* [PROBLEM REQUIREMENTS]: Where the string "frametitle" appears in a line of the data, show that line.
--- START ---
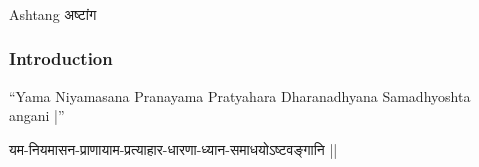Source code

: \begin{frame}[fragile]\frametitle{}
\begin{center}
{\Large Ashtang अष्टांग }
\end{center}
\end{frame}


\begin{frame}[fragile]\frametitle{Introduction}
``Yama Niyamasana Pranayama Pratyahara Dharanadhyana Samadhyoshta angani |''

यम-नियमासन-प्राणायाम-प्रत्याहार-धारणा-ध्यान-समाधयोऽष्टवङ्गानि ||

\end{frame}


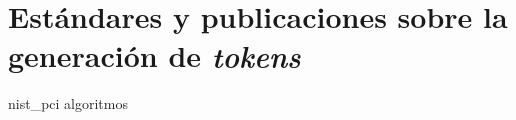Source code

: %
%
%

\chapter{Estándares y publicaciones sobre la generación de \textit{tokens}}

{nist_pci}
{algoritmos}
--- END ---
* [EXERCISE RESULT]:
: \begin{frame}[fragile]\frametitle{}
\begin{frame}[fragile]\frametitle{Introduction}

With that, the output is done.